I am trying to dynamically create a navigation menu in my php page.
I have a query to create a list of the active pages but for some reason the first result never shows
$menu = mysql_query("SELECT link FROM myTable WHERE active_page='y' ORDER BY menu_order");
$menulist = mysql_fetch_array($menu);
while($menulist = mysql_fetch_array($menu))
{
$themenu = $themenu . "<li><a href='#'>" . $menulist['link'] . "</a></li>";
}
$echo $themenu;
returns
item 2
item 3
item 4
...
Any ideas why this might be
Remove
$menulist = mysql_fetch_array($menu);
This extraneous call is pulling the first record, but you're not doing anything with it as you are in your where loop.
It doesn't display the first item because you are fetching twice before displaying anything...

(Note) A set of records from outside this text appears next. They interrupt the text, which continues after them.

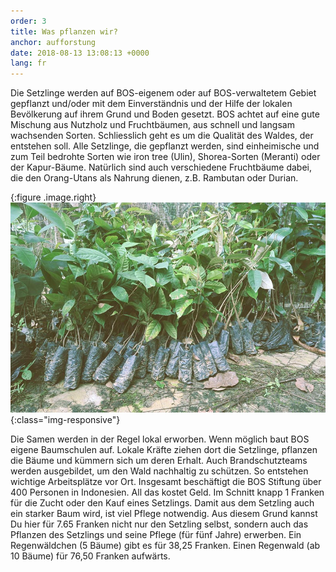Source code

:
 ```yaml
---
order: 3
title: Was pflanzen wir?
anchor: aufforstung
date: 2018-08-13 13:08:13 +0000
lang: fr
---
```

Die Setzlinge werden auf BOS-eigenem oder auf BOS-verwaltetem Gebiet gepflanzt und/oder mit dem Einverständnis und der Hilfe der lokalen Bevölkerung auf ihrem Grund und Boden gesetzt. BOS achtet auf eine gute Mischung aus Nutzholz und Fruchtbäumen, aus schnell und langsam wachsenden Sorten. Schliesslich geht es um die Qualität des Waldes, der entstehen soll. Alle Setzlinge, die gepflanzt werden, sind einheimische und zum Teil bedrohte Sorten wie iron tree (Ulin), Shorea-Sorten (Meranti) oder der Kapur-Bäume. Natürlich sind auch verschiedene Fruchtbäume dabei, die den Orang-Utans als Nahrung dienen, z.B. Rambutan oder Durian.

{:figure .image.right}
![Setzlinge](/assets/img/setzlinge.jpg){:class="img-responsive"}

Die Samen werden in der Regel lokal erworben. Wenn möglich baut BOS eigene Baumschulen auf. Lokale Kräfte ziehen dort die Setzlinge, pflanzen die Bäume und kümmern sich um deren Erhalt. Auch Brandschutzteams werden ausgebildet, um den Wald nachhaltig zu schützen. So entstehen wichtige Arbeitsplätze vor Ort. Insgesamt beschäftigt die BOS Stiftung über 400 Personen in Indonesien.
All das kostet Geld. Im Schnitt knapp 1 Franken für die Zucht oder den Kauf eines Setzlings. Damit aus dem Setzling auch ein starker Baum wird, ist viel Pflege notwendig. Aus diesem Grund kannst Du hier für 7.65 Franken nicht nur den Setzling selbst, sondern auch das Pflanzen des Setzlings und seine Pflege (für fünf Jahre) erwerben. Ein Regenwäldchen (5 Bäume) gibt es für 38,25 Franken. Einen Regenwald (ab 10 Bäume) für 76,50 Franken aufwärts.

$menu = mysql_query("SELECT link FROM myTable WHERE active_page='y' ORDER BY menu_order");
while($menulist = mysql_fetch_array($menu))
{
$themenu = $themenu . "<li><a href='#'>" . $menulist['link'] . "</a></li>";
}
$echo $themenu;
You should drop
$menulist = mysql_fetch_array($menu);
This moves the cursor one step forward and efficently skips the first row.
You should also drop the $ before your echo.
It's skipping the 1st element because you are calling mysql_fetch_array($menu) before the while loop.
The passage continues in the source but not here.